**Task directions**
Although the data below holds other lines too, output only those from the line with "- **پایگاه داده**: MySQL/PostgreSQL" up to and including the line with "### مدیریت محصولات", exactly as they appear.

╔══

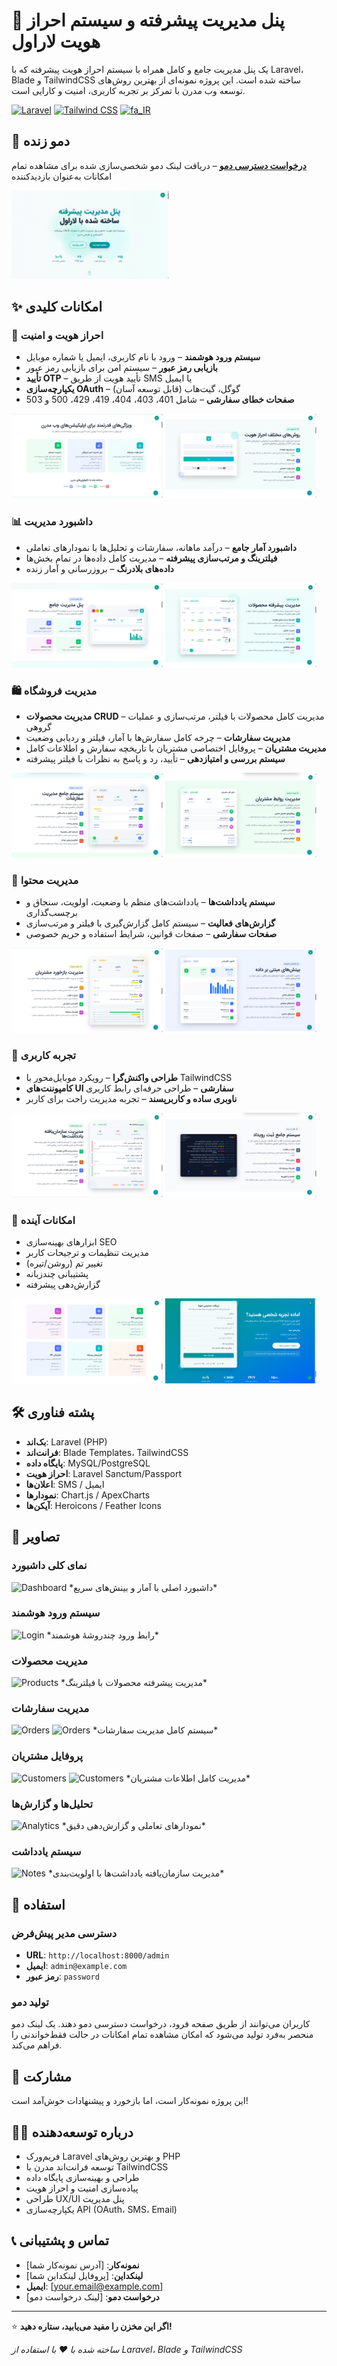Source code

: # 🔐 پنل مدیریت پیشرفته و سیستم احراز هویت لاراول

یک پنل مدیریت جامع و کامل همراه با سیستم احراز هویت پیشرفته که با Laravel، Blade و TailwindCSS ساخته شده است. این پروژه نمونه‌ای از بهترین روش‌های توسعه وب مدرن با تمرکز بر تجربه کاربری، امنیت و کارایی است.

[![Laravel](https://img.shields.io/badge/Laravel-FF2D20?style=for-the-badge&logo=laravel&logoColor=white)](https://laravel.com)
[![Tailwind CSS](https://img.shields.io/badge/TailwindCSS-06B6D4?style=for-the-badge&logo=tailwind-css&logoColor=white)](https://tailwindcss.com)
[![fa_IR](https://img.shields.io/badge/lang-fa__IR-1E90FF?style=for-the-badge&logo=googletranslate&logoColor=white)](README.fa.md)

## 🚀 دمو زنده

**[درخواست دسترسی دمو](YOUR_DEMO_REQUEST_LINK)** – دریافت لینک دمو شخصی‌سازی شده برای مشاهده تمام امکانات به‌عنوان بازدیدکننده  

<img src="fa/01.png" alt="hero" width="50%" />

## ✨ امکانات کلیدی

### 🔑 احراز هویت و امنیت
- **سیستم ورود هوشمند** – ورود با نام کاربری، ایمیل یا شماره موبایل  
- **بازیابی رمز عبور** – سیستم امن برای بازیابی رمز عبور  
- **تأیید OTP** – تأیید هویت از طریق SMS یا ایمیل  
- **یکپارچه‌سازی OAuth** – گوگل، گیت‌هاب (قابل توسعه آسان)  
- **صفحات خطای سفارشی** – شامل 401، 403، 404، 419، 429، 500 و 503  

<div>
  <img src="fa/02.png" alt="features" width="48%" />
  <img src="fa/03.png" alt="auth" width="48%" />
</div>

### 📊 داشبورد مدیریت
- **داشبورد آمار جامع** – درآمد ماهانه، سفارشات و تحلیل‌ها با نمودارهای تعاملی  
- **فیلترینگ و مرتب‌سازی پیشرفته** – مدیریت کامل داده‌ها در تمام بخش‌ها  
- **داده‌های بلادرنگ** – بروزرسانی و آمار زنده  

<div>
  <img src="fa/04.png" alt="admin" width="48%" />
  <img src="fa/05.png" alt="product" width="48%" />
</div>

### 🛍️ مدیریت فروشگاه
- **مدیریت محصولات CRUD** – مدیریت کامل محصولات با فیلتر، مرتب‌سازی و عملیات گروهی  
- **مدیریت سفارشات** – چرخه کامل سفارش‌ها با آمار، فیلتر و ردیابی وضعیت  
- **مدیریت مشتریان** – پروفایل اختصاصی مشتریان با تاریخچه سفارش و اطلاعات کامل  
- **سیستم بررسی و امتیازدهی** – تأیید، رد و پاسخ به نظرات با فیلتر پیشرفته  

<div>
  <img src="fa/06.png" alt="order" width="48%" />
  <img src="fa/07.png" alt="review" width="48%" />
</div>

### 📝 مدیریت محتوا
- **سیستم یادداشت‌ها** – یادداشت‌های منظم با وضعیت، اولویت، سنجاق و برچسب‌گذاری  
- **گزارش‌های فعالیت** – سیستم کامل گزارش‌گیری با فیلتر و مرتب‌سازی  
- **صفحات سفارشی** – صفحات قوانین، شرایط استفاده و حریم خصوصی  

<div>
  <img src="fa/08.png" alt="feedback" width="48%" />
  <img src="fa/09.png" alt="insight" width="48%" />
</div>

### 🎨 تجربه کاربری
- **طراحی واکنش‌گرا** – رویکرد موبایل‌محور با TailwindCSS  
- **کامپوننت‌های UI سفارشی** – طراحی حرفه‌ای رابط کاربری  
- **ناوبری ساده و کاربرپسند** – تجربه مدیریت راحت برای کاربر  

<div>
  <img src="fa/10.png" alt="note" width="48%" />
  <img src="fa/11.png" alt="log" width="48%" />
</div>

### 🔮 امکانات آینده
- ابزارهای بهینه‌سازی SEO  
- مدیریت تنظیمات و ترجیحات کاربر  
- تغییر تم (روشن/تیره)  
- پشتیبانی چندزبانه  
- گزارش‌دهی پیشرفته  

<div>
  <img src="fa/12.png" alt="coming" width="48%" />
  <img src="fa/13.png" alt="demo" width="48%" />
</div>

## 🛠️ پشته فناوری
- **بک‌اند**: Laravel (PHP)  
- **فرانت‌اند**: Blade Templates، TailwindCSS  
- **پایگاه داده**: MySQL/PostgreSQL  
- **احراز هویت**: Laravel Sanctum/Passport  
- **اعلان‌ها**: SMS / ایمیل  
- **نمودارها**: Chart.js / ApexCharts  
- **آیکن‌ها**: Heroicons / Feather Icons  

## 📸 تصاویر

### نمای کلی داشبورد
<img src="fa/dashboard.png" alt="Dashboard" width="48%" />
*داشبورد اصلی با آمار و بینش‌های سریع*

### سیستم ورود هوشمند
<img src="fa/login.png" alt="Login" width="48%" />
*رابط ورود چندروشۀ هوشمند*

### مدیریت محصولات
<img src="fa/products.png" alt="Products" width="48%" />
*مدیریت پیشرفته محصولات با فیلترینگ*

### مدیریت سفارشات
<img src="fa/orders1.png" alt="Orders" width="48%" />
<img src="fa/orders2.png" alt="Orders" width="48%" />
*سیستم کامل مدیریت سفارشات*

### پروفایل مشتریان
<img src="fa/customers1.png" alt="Customers" width="48%" />
<img src="fa/customers2.png" alt="Customers" width="48%" />
*مدیریت کامل اطلاعات مشتریان*

### تحلیل‌ها و گزارش‌ها
<img src="fa/analytics.png" alt="Analytics" width="48%" />
*نمودارهای تعاملی و گزارش‌دهی دقیق*

### سیستم یادداشت
<img src="fa/notes.png" alt="Notes" width="48%" />
*مدیریت سازمان‌یافته یادداشت‌ها با اولویت‌بندی*

## 🎯 استفاده

### دسترسی مدیر پیش‌فرض
- **URL**: `http://localhost:8000/admin`  
- **ایمیل**: `admin@example.com`  
- **رمز عبور**: `password`  

### تولید دمو
کاربران می‌توانند از طریق صفحه فرود، درخواست دسترسی دمو دهند. یک لینک دمو منحصر به‌فرد تولید می‌شود که امکان مشاهده تمام امکانات در حالت فقط‌خواندنی را فراهم می‌کند.

## 🤝 مشارکت
این پروژه نمونه‌کار است، اما بازخورد و پیشنهادات خوش‌آمد است!  

## 👨‍💻 درباره توسعه‌دهنده
- فریم‌ورک Laravel و بهترین روش‌های PHP  
- توسعه فرانت‌اند مدرن با TailwindCSS  
- طراحی و بهینه‌سازی پایگاه داده  
- پیاده‌سازی امنیت و احراز هویت  
- طراحی UX/UI پنل مدیریت  
- یکپارچه‌سازی API (OAuth، SMS، Email)  

## 📞 تماس و پشتیبانی
- **نمونه‌کار**: [آدرس نمونه‌کار شما]  
- **لینکداین**: [پروفایل لینکداین شما]  
- **ایمیل**: [your.email@example.com]  
- **درخواست دمو**: [لینک درخواست دمو]  

---

⭐ **اگر این مخزن را مفید می‌یابید، ستاره دهید!**  

*ساخته شده با ❤️ با استفاده از Laravel، Blade و TailwindCSS*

╚══

**Exercise response**
- **پایگاه داده**: MySQL/PostgreSQL  
- **احراز هویت**: Laravel Sanctum/Passport  
- **اعلان‌ها**: SMS / ایمیل  
- **نمودارها**: Chart.js / ApexCharts  
- **آیکن‌ها**: Heroicons / Feather Icons  

## 📸 تصاویر

### نمای کلی داشبورد
<img src="fa/dashboard.png" alt="Dashboard" width="48%" />
*داشبورد اصلی با آمار و بینش‌های سریع*

### سیستم ورود هوشمند
<img src="fa/login.png" alt="Login" width="48%" />
*رابط ورود چندروشۀ هوشمند*

### مدیریت محصولات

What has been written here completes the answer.